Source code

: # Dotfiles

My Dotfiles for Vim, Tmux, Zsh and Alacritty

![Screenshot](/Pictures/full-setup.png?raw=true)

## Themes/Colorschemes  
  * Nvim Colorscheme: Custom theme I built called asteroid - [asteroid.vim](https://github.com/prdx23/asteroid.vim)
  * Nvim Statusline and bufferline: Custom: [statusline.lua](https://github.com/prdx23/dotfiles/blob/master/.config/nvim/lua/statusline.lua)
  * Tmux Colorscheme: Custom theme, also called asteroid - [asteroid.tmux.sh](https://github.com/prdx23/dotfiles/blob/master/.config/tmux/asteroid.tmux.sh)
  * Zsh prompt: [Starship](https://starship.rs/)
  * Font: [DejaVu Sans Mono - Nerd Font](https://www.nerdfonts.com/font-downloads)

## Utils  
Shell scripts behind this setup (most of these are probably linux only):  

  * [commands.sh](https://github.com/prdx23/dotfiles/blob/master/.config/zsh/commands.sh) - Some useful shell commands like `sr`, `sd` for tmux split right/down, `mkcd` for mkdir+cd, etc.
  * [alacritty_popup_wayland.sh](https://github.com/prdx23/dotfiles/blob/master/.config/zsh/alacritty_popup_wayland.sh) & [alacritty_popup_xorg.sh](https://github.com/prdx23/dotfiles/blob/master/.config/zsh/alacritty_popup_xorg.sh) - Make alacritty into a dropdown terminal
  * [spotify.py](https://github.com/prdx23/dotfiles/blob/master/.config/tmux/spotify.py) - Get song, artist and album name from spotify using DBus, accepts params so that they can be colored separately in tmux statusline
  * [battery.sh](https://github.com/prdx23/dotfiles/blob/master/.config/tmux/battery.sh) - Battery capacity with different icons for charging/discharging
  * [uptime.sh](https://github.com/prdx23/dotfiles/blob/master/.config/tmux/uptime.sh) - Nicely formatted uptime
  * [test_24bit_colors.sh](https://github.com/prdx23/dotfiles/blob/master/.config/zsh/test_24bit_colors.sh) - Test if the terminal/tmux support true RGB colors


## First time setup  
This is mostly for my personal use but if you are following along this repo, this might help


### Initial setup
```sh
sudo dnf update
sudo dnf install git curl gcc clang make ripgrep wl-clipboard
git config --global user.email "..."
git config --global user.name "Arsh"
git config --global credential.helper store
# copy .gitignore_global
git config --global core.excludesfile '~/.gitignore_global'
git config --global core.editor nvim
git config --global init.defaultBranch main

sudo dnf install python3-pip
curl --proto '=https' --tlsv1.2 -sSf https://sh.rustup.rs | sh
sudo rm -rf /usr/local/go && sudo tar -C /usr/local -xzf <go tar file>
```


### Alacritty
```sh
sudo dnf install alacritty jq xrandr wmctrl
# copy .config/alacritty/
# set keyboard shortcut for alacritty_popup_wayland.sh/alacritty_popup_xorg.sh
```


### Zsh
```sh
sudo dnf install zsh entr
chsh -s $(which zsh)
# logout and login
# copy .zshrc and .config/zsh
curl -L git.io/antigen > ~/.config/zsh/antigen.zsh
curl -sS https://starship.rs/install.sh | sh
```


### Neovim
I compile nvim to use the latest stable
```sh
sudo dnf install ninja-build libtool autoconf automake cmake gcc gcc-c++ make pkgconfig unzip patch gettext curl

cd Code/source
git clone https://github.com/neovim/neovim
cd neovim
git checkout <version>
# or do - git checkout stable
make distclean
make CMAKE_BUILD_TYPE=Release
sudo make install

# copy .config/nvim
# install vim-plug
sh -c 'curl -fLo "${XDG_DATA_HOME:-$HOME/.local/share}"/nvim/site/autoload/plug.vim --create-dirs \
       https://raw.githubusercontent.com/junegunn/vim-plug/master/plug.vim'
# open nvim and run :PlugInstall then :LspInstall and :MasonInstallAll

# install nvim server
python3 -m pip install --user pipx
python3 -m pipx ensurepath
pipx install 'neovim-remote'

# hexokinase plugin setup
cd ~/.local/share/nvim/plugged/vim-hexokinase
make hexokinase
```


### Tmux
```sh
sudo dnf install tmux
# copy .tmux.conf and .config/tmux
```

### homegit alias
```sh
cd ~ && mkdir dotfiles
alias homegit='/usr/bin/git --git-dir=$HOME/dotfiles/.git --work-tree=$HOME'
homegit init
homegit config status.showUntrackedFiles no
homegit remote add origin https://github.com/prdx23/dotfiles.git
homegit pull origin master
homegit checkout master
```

**Task:**
Restate the listing in full, preserving every word.

**Exercise result:**
Source code

: # Dotfiles

My Dotfiles for Vim, Tmux, Zsh and Alacritty

![Screenshot](/Pictures/full-setup.png?raw=true)

## Themes/Colorschemes  
  * Nvim Colorscheme: Custom theme I built called asteroid - [asteroid.vim](https://github.com/prdx23/asteroid.vim)
  * Nvim Statusline and bufferline: Custom: [statusline.lua](https://github.com/prdx23/dotfiles/blob/master/.config/nvim/lua/statusline.lua)
  * Tmux Colorscheme: Custom theme, also called asteroid - [asteroid.tmux.sh](https://github.com/prdx23/dotfiles/blob/master/.config/tmux/asteroid.tmux.sh)
  * Zsh prompt: [Starship](https://starship.rs/)
  * Font: [DejaVu Sans Mono - Nerd Font](https://www.nerdfonts.com/font-downloads)

## Utils  
Shell scripts behind this setup (most of these are probably linux only):  

  * [commands.sh](https://github.com/prdx23/dotfiles/blob/master/.config/zsh/commands.sh) - Some useful shell commands like `sr`, `sd` for tmux split right/down, `mkcd` for mkdir+cd, etc.
  * [alacritty_popup_wayland.sh](https://github.com/prdx23/dotfiles/blob/master/.config/zsh/alacritty_popup_wayland.sh) & [alacritty_popup_xorg.sh](https://github.com/prdx23/dotfiles/blob/master/.config/zsh/alacritty_popup_xorg.sh) - Make alacritty into a dropdown terminal
  * [spotify.py](https://github.com/prdx23/dotfiles/blob/master/.config/tmux/spotify.py) - Get song, artist and album name from spotify using DBus, accepts params so that they can be colored separately in tmux statusline
  * [battery.sh](https://github.com/prdx23/dotfiles/blob/master/.config/tmux/battery.sh) - Battery capacity with different icons for charging/discharging
  * [uptime.sh](https://github.com/prdx23/dotfiles/blob/master/.config/tmux/uptime.sh) - Nicely formatted uptime
  * [test_24bit_colors.sh](https://github.com/prdx23/dotfiles/blob/master/.config/zsh/test_24bit_colors.sh) - Test if the terminal/tmux support true RGB colors


## First time setup  
This is mostly for my personal use but if you are following along this repo, this might help


### Initial setup
```sh
sudo dnf update
sudo dnf install git curl gcc clang make ripgrep wl-clipboard
git config --global user.email "..."
git config --global user.name "Arsh"
git config --global credential.helper store
# copy .gitignore_global
git config --global core.excludesfile '~/.gitignore_global'
git config --global core.editor nvim
git config --global init.defaultBranch main

sudo dnf install python3-pip
curl --proto '=https' --tlsv1.2 -sSf https://sh.rustup.rs | sh
sudo rm -rf /usr/local/go && sudo tar -C /usr/local -xzf <go tar file>
```


### Alacritty
```sh
sudo dnf install alacritty jq xrandr wmctrl
# copy .config/alacritty/
# set keyboard shortcut for alacritty_popup_wayland.sh/alacritty_popup_xorg.sh
```


### Zsh
```sh
sudo dnf install zsh entr
chsh -s $(which zsh)
# logout and login
# copy .zshrc and .config/zsh
curl -L git.io/antigen > ~/.config/zsh/antigen.zsh
curl -sS https://starship.rs/install.sh | sh
```


### Neovim
I compile nvim to use the latest stable
```sh
sudo dnf install ninja-build libtool autoconf automake cmake gcc gcc-c++ make pkgconfig unzip patch gettext curl

cd Code/source
git clone https://github.com/neovim/neovim
cd neovim
git checkout <version>
# or do - git checkout stable
make distclean
make CMAKE_BUILD_TYPE=Release
sudo make install

# copy .config/nvim
# install vim-plug
sh -c 'curl -fLo "${XDG_DATA_HOME:-$HOME/.local/share}"/nvim/site/autoload/plug.vim --create-dirs \
       https://raw.githubusercontent.com/junegunn/vim-plug/master/plug.vim'
# open nvim and run :PlugInstall then :LspInstall and :MasonInstallAll

# install nvim server
python3 -m pip install --user pipx
python3 -m pipx ensurepath
pipx install 'neovim-remote'

# hexokinase plugin setup
cd ~/.local/share/nvim/plugged/vim-hexokinase
make hexokinase
```


### Tmux
```sh
sudo dnf install tmux
# copy .tmux.conf and .config/tmux
```

### homegit alias
```sh
cd ~ && mkdir dotfiles
alias homegit='/usr/bin/git --git-dir=$HOME/dotfiles/.git --work-tree=$HOME'
homegit init
homegit config status.showUntrackedFiles no
homegit remote add origin https://github.com/prdx23/dotfiles.git
homegit pull origin master
homegit checkout master
```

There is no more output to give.